Decided December 4, 1984.
Joseph Conrad Smith, P.C. (by Joseph C. Smith), for plaintiff. Kohl, Secrest, Wardle, Lynch, Clark Hampton (by Marcia C. Jobe and Altero J. Alteri), for defendant.
Plaintiff, Gus Taylor, appeals as of right from a judgment of no cause of action entered following a directed verdict for defendant, Wyeth Laboratories, Inc.
This case arose from the death of plaintiff's wife, Carrie Sue Taylor. Plaintiff alleged that his wife died from a pulmonary embolism (a blood clot in the lung) which was caused by her consumption of the oral contraceptive Ovral-21, manufactured by defendant Wyeth Laboratories. The medication was prescribed by defendant Dr. Brockington. Defendant Dr. Johnson treated decedent for a broken ankle shortly before her death.
Plaintiff claimed defendant Wyeth had been negligent in two respects: (1) in failing to adequately test Ovral-21 before and after marketing with regard to its use and the occurrence of "thromboembolic disorders" (blood clotting); and (2) in failing to provide physicians with adequate warnings of the specific relationship between Ovral-21 and the occurrence of blood clots, in particular, the increased risk to women with certain blood types. In addition, according to plaintiff, defendant Wyeth failed to advise physicians of available diagnostic tests which should be administered to patients using the substance. Plaintiff alleged that each of these acts or omissions "was a proximate and foreseeable cause" of his wife's death. The defendant physicians reached a settlement with plaintiff during trial.
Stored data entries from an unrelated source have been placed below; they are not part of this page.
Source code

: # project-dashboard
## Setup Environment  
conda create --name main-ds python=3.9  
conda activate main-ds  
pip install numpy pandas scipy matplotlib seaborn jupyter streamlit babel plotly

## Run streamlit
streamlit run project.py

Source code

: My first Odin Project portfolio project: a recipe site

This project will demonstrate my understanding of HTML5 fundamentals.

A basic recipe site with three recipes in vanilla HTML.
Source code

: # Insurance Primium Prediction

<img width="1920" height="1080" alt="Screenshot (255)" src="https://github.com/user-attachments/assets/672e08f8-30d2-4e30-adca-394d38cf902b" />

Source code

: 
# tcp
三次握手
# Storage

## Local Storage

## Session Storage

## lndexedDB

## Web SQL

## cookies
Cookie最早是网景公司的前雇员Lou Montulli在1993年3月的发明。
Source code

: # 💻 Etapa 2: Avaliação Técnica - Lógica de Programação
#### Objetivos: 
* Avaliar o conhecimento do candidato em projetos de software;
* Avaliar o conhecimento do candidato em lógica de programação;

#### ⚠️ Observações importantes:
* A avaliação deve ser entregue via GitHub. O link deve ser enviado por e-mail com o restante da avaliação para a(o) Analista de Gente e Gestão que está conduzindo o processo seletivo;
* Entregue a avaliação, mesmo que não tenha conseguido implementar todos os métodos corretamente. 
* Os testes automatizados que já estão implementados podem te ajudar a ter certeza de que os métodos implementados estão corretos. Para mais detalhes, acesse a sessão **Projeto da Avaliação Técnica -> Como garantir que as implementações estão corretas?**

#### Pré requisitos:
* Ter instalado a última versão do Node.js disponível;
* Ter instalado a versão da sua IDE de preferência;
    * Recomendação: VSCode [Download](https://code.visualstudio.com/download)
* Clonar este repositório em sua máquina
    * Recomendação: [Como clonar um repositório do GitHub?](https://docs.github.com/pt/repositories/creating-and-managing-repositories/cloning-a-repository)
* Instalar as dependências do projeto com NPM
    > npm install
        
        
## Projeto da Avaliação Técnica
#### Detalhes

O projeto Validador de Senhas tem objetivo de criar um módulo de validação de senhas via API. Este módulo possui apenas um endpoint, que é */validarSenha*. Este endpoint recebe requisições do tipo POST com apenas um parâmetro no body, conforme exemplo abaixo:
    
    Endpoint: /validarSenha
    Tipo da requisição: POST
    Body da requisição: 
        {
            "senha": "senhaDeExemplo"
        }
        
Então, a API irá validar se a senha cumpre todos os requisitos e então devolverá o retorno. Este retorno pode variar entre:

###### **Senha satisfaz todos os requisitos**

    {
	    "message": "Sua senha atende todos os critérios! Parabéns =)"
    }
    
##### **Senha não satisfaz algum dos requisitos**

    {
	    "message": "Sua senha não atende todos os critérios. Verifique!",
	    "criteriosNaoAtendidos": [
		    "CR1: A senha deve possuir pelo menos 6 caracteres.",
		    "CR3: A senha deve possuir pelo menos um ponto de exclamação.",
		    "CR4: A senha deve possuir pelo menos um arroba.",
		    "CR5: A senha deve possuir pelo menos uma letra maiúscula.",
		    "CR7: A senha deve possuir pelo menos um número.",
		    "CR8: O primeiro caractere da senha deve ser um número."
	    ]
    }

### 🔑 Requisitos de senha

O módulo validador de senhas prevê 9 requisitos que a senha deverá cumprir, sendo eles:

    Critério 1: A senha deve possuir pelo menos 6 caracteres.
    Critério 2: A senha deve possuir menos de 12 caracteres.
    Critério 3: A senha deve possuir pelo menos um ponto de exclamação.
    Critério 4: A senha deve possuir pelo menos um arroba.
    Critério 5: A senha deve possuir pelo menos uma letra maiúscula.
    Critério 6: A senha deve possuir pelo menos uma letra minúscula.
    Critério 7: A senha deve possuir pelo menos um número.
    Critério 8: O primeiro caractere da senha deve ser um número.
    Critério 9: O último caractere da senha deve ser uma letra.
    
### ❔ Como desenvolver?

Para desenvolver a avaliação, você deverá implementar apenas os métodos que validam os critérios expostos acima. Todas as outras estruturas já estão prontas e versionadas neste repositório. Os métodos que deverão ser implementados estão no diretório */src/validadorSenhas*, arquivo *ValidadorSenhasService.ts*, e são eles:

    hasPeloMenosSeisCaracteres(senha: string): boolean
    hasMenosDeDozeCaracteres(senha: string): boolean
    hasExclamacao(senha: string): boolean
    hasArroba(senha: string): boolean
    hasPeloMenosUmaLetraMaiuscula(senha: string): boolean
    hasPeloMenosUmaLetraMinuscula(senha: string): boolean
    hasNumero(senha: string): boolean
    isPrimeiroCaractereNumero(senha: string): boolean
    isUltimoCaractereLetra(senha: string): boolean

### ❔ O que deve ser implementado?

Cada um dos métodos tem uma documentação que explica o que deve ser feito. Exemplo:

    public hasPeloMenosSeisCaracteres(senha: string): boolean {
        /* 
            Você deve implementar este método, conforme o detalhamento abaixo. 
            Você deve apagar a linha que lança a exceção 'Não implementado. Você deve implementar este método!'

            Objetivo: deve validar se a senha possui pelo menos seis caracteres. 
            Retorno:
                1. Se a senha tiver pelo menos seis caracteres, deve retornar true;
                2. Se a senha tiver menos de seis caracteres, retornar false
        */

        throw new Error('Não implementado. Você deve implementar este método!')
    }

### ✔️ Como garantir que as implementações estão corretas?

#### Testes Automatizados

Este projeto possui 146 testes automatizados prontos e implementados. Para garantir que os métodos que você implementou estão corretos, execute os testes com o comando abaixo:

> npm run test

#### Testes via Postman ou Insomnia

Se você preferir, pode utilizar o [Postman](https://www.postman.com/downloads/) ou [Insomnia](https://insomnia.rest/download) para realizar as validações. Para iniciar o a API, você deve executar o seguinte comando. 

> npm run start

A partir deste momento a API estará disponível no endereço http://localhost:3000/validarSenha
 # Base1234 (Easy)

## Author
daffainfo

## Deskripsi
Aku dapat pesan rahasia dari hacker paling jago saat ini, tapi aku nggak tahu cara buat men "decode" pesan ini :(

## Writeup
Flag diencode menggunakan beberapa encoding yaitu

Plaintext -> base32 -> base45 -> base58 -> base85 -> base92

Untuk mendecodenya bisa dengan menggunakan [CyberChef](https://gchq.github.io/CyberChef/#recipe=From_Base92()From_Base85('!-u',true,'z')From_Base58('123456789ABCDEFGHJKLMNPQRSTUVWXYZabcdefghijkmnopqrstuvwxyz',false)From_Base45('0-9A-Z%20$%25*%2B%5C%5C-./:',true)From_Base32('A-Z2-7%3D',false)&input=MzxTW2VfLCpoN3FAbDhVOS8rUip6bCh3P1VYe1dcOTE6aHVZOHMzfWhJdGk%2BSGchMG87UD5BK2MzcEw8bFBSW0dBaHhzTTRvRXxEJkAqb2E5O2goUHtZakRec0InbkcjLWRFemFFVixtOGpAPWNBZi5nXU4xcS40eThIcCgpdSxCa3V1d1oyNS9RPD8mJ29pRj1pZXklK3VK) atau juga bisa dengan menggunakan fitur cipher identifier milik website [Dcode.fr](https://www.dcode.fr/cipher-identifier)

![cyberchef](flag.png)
At trial, plaintiff testified that his wife broke her ankle on January 4, 1979. Dr. Johnson applied a second cast to decedent's leg on January 19, after which decedent continued to complain about pain in her foot and leg. On February 26, 1979, plaintiff took decedent to Dr. Johnson's office for an appointment, at which time decedent collapsed outside the doctor's office and was dead on arrival at the hospital. The medical examiner concluded that she died from a "massive pulmonary embolism or blood clot" which migrated from her leg to the large blood vessel connecting her heart to the lungs. The contraceptive was "a factor in the forming of the clot in this case". Decedent was 34 years old.
At the close of plaintiff's proofs, the trial judge granted defendant's motion for directed verdict. On the claim of failure to test, the judge concluded there was insufficient evidence of the information available to defendant and of "what the testing was going to be all about". Moreover, in the judge's view, "there is no indication that the testing would have changed what's in the labeling". On the failure to advise of the availability of the blood tests, the judge relied on the testimony of Dr. Laird on cross-examination. The judge recalled that Laird "indicated that these tests were available but he himself [sic] would not advise that these tests be given". The judge also stated:
"And without such a showing, it would seem the fact that the manufacturer did not warn or advise that these tests were available is not of import, because even if they were available, if in fact they were too expensive, that expense outweighed the risk and would make no difference.
"So I find that particular issue does not weigh in plaintiff's favor and that no reasonable person can say that that testing or advising of the test should have been in the warnings to the physician."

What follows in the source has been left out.